Records for the exercise
== Segment start ==

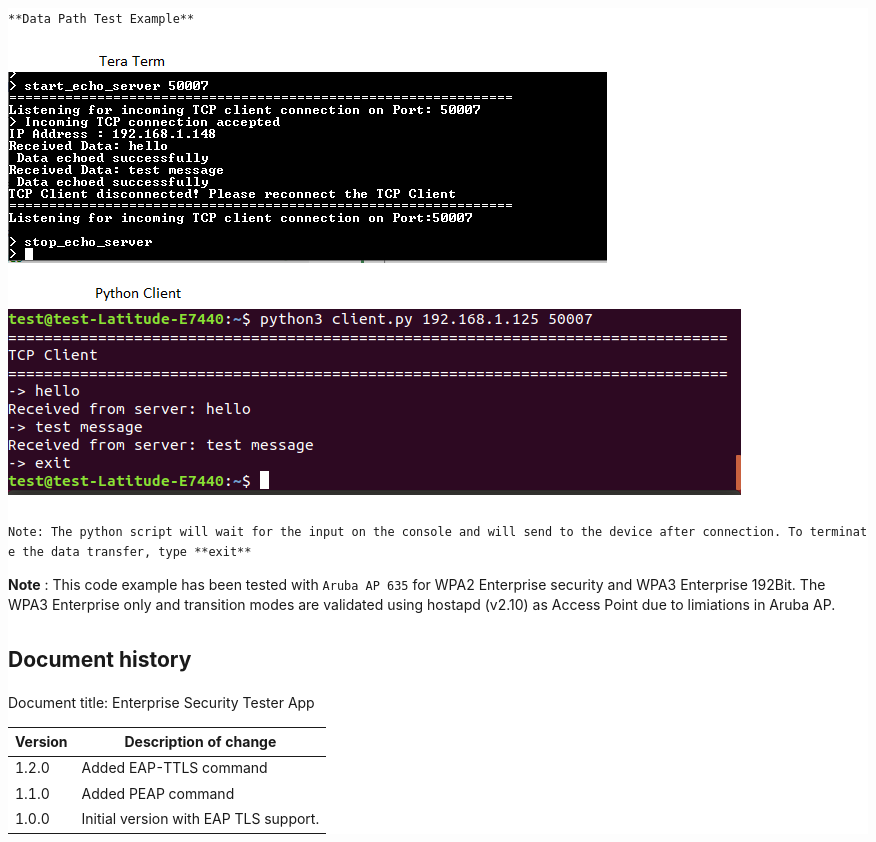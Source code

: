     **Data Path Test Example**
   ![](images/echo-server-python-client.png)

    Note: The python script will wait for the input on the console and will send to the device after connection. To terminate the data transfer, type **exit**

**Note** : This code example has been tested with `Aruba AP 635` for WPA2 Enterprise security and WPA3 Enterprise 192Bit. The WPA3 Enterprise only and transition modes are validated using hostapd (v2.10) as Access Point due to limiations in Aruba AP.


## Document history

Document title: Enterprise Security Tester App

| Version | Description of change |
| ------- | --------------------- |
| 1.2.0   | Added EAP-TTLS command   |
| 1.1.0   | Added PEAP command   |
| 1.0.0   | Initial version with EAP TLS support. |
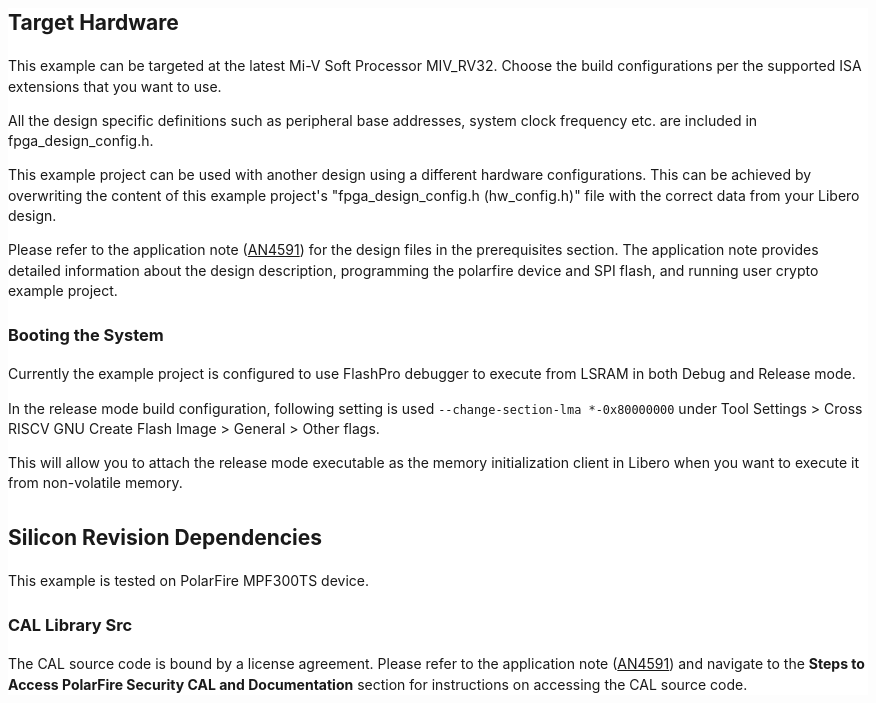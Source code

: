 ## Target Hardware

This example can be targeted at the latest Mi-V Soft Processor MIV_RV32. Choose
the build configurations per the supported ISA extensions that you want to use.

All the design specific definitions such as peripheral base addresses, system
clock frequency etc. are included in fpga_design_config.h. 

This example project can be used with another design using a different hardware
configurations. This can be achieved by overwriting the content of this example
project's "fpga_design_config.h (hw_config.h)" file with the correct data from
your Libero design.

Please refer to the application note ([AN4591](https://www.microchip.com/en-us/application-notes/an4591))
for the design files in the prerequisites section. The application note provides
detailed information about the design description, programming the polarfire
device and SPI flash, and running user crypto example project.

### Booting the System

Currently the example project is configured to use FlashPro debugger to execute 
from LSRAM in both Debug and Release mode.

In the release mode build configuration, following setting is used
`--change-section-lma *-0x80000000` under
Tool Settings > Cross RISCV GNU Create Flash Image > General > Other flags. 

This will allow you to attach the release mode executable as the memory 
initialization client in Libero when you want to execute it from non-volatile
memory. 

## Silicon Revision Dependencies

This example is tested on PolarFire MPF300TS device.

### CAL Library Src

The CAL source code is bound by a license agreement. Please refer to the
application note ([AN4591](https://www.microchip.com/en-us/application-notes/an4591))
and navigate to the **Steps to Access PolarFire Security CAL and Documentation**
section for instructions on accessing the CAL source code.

== Segment end ==

Goal of the exercise
Nothing but the lines above, starting at the line that contains "## Document history" and ending at the line that contains "from LSRAM in both Debug and Release mode.", should be given again, exactly and without the pictures.

Solution for this problem
## Document history

Document title: Enterprise Security Tester App

| Version | Description of change |
| ------- | --------------------- |
| 1.2.0   | Added EAP-TTLS command   |
| 1.1.0   | Added PEAP command   |
| 1.0.0   | Initial version with EAP TLS support. |
Source code

: ## Target Hardware

This example can be targeted at the latest Mi-V Soft Processor MIV_RV32. Choose
the build configurations per the supported ISA extensions that you want to use.

All the design specific definitions such as peripheral base addresses, system
clock frequency etc. are included in fpga_design_config.h. 

This example project can be used with another design using a different hardware
configurations. This can be achieved by overwriting the content of this example
project's "fpga_design_config.h (hw_config.h)" file with the correct data from
your Libero design.

Please refer to the application note ([AN4591](https://www.microchip.com/en-us/application-notes/an4591))
for the design files in the prerequisites section. The application note provides
detailed information about the design description, programming the polarfire
device and SPI flash, and running user crypto example project.

### Booting the System

Currently the example project is configured to use FlashPro debugger to execute 
from LSRAM in both Debug and Release mode.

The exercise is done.